- INSTRUCTIONS TO FOLLOW: Whenever a line of the data below holds the string "OVHcloud", copy that line.

- MATERIAL SHOWN:
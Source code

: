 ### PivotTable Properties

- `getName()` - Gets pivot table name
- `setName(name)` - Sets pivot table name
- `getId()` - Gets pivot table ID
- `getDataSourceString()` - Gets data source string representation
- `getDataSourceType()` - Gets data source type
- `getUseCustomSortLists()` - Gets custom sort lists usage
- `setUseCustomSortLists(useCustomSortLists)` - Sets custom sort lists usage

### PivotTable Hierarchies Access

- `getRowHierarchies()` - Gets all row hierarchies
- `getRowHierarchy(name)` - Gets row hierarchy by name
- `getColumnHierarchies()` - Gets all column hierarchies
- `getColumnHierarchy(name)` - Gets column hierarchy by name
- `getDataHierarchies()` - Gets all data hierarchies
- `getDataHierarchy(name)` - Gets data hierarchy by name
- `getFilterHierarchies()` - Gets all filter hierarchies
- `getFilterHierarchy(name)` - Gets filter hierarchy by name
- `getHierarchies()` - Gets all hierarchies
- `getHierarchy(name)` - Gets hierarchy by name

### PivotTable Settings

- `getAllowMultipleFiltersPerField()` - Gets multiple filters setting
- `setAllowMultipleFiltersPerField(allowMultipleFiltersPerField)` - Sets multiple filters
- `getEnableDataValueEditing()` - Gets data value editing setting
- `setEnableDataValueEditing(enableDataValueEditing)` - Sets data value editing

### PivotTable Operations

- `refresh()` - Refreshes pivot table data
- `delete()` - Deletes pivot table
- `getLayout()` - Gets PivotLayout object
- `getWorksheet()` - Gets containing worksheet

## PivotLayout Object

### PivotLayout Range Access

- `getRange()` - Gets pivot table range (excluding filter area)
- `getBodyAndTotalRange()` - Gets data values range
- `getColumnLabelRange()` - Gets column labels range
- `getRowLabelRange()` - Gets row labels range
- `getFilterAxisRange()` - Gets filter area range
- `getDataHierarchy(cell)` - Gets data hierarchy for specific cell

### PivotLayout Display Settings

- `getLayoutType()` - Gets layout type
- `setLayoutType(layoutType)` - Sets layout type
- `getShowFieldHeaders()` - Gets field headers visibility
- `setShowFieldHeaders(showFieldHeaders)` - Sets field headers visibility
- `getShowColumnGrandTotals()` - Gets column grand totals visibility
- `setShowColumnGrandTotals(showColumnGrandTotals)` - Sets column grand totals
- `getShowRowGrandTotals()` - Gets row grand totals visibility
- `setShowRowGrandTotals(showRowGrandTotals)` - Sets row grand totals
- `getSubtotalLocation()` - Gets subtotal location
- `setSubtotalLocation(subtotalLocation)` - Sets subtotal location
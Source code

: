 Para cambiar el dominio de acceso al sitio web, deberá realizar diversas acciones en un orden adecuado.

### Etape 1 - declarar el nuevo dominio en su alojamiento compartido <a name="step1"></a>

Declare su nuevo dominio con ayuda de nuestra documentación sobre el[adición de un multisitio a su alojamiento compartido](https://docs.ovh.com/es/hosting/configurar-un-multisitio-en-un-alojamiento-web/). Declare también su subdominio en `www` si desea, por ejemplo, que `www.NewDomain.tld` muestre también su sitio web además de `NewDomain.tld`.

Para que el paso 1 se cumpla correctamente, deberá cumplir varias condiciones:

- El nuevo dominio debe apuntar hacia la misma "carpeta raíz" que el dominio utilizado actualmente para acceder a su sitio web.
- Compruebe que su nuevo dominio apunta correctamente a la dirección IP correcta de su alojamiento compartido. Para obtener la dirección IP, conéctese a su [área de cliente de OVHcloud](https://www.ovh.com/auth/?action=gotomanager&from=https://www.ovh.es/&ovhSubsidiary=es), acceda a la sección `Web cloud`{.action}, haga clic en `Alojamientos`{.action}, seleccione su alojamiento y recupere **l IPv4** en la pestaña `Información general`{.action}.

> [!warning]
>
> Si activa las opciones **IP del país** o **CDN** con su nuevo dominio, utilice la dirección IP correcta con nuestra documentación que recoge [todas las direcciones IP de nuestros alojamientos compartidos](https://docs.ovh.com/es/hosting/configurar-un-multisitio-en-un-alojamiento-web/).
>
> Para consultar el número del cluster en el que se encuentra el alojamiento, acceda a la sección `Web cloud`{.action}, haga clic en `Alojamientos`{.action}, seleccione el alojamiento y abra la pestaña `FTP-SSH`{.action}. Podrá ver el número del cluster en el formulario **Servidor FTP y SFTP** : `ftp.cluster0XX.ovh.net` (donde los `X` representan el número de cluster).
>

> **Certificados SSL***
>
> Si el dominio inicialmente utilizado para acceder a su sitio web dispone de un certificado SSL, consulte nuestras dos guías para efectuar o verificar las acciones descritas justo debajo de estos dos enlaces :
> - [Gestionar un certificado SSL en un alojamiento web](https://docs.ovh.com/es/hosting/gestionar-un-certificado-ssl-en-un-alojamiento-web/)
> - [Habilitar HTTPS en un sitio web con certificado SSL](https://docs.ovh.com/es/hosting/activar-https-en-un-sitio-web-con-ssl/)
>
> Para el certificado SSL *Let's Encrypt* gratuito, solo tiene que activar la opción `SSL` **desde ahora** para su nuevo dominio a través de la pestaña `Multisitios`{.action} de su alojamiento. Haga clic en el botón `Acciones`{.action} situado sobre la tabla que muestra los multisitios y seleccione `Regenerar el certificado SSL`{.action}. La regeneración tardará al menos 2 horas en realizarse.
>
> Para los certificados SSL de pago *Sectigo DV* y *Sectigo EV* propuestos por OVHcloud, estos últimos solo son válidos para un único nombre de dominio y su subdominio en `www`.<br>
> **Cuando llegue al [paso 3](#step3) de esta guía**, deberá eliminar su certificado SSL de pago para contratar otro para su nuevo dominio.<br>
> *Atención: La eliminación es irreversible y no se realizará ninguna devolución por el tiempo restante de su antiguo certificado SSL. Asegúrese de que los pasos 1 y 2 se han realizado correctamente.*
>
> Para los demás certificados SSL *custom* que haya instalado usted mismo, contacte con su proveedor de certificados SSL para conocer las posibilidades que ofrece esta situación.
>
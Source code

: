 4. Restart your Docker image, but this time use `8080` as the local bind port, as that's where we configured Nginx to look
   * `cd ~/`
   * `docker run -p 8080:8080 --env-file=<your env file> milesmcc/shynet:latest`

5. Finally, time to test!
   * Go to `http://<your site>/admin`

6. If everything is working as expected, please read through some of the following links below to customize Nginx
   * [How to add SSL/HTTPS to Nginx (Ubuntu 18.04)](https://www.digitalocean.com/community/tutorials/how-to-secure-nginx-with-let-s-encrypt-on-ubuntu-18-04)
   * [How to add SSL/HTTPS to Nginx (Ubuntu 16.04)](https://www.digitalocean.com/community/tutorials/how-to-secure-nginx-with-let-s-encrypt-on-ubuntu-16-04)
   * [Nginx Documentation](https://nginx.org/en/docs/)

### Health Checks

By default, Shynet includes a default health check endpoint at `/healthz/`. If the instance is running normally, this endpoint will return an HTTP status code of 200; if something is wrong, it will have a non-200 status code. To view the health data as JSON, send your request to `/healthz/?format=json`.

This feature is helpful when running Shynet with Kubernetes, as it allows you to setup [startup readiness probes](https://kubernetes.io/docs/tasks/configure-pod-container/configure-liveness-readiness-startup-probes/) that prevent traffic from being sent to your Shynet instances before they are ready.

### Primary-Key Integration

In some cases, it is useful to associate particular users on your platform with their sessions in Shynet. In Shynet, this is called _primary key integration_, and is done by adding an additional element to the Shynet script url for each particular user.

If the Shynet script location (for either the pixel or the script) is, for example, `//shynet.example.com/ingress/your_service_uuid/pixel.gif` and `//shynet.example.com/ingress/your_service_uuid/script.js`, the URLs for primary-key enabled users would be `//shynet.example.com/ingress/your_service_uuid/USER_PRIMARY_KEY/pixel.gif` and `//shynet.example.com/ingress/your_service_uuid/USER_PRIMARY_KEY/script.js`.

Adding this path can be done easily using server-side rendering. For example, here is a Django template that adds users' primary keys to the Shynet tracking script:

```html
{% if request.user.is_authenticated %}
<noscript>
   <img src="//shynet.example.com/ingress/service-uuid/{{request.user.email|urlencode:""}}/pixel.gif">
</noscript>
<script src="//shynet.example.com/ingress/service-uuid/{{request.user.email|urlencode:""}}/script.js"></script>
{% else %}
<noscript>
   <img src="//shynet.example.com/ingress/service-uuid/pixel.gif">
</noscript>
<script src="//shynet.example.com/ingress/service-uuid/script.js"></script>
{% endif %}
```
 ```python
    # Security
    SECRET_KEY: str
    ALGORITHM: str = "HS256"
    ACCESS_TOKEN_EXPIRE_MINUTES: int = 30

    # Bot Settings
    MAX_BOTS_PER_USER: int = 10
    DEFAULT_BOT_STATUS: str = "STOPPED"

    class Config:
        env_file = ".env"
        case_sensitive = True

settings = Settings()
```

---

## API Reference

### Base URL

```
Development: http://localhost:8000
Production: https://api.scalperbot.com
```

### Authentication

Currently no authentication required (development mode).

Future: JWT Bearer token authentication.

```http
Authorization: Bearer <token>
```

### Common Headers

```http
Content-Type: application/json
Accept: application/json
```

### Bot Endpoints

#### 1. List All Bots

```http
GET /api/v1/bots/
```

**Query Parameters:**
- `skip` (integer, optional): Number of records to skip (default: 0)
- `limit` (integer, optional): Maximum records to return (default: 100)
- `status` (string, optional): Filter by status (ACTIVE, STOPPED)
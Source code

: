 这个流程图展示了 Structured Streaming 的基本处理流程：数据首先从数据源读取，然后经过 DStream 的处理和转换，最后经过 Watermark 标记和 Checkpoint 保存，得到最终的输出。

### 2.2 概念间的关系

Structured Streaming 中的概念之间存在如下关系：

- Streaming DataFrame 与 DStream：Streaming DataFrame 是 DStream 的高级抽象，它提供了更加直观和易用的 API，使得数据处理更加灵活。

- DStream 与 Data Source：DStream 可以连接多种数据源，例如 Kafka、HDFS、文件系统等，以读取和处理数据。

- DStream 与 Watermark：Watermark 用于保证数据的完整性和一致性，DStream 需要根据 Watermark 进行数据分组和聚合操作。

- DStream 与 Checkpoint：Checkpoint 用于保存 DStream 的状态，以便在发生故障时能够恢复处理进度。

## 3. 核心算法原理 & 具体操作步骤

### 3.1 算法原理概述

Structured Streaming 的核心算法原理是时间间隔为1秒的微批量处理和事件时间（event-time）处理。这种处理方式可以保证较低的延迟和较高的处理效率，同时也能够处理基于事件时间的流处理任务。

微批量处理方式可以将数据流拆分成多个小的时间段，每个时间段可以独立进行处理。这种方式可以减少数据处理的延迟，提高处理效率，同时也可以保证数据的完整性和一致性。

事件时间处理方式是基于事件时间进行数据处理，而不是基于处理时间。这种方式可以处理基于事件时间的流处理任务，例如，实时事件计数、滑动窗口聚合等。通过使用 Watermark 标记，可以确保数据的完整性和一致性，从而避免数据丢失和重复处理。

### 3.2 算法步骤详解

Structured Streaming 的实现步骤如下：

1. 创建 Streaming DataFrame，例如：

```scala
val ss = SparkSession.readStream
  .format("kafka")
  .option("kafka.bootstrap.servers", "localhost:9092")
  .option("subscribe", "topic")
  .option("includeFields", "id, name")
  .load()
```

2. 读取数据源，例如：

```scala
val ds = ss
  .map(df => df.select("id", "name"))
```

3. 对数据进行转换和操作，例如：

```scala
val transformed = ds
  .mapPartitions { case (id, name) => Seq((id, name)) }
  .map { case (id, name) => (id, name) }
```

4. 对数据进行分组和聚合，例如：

- ANSWER BOX:
- Compruebe que su nuevo dominio apunta correctamente a la dirección IP correcta de su alojamiento compartido. Para obtener la dirección IP, conéctese a su [área de cliente de OVHcloud](https://www.ovh.com/auth/?action=gotomanager&from=https://www.ovh.es/&ovhSubsidiary=es), acceda a la sección `Web cloud`{.action}, haga clic en `Alojamientos`{.action}, seleccione su alojamiento y recupere **l IPv4** en la pestaña `Información general`{.action}.
> Para los certificados SSL de pago *Sectigo DV* y *Sectigo EV* propuestos por OVHcloud, estos últimos solo son válidos para un único nombre de dominio y su subdominio en `www`.<br>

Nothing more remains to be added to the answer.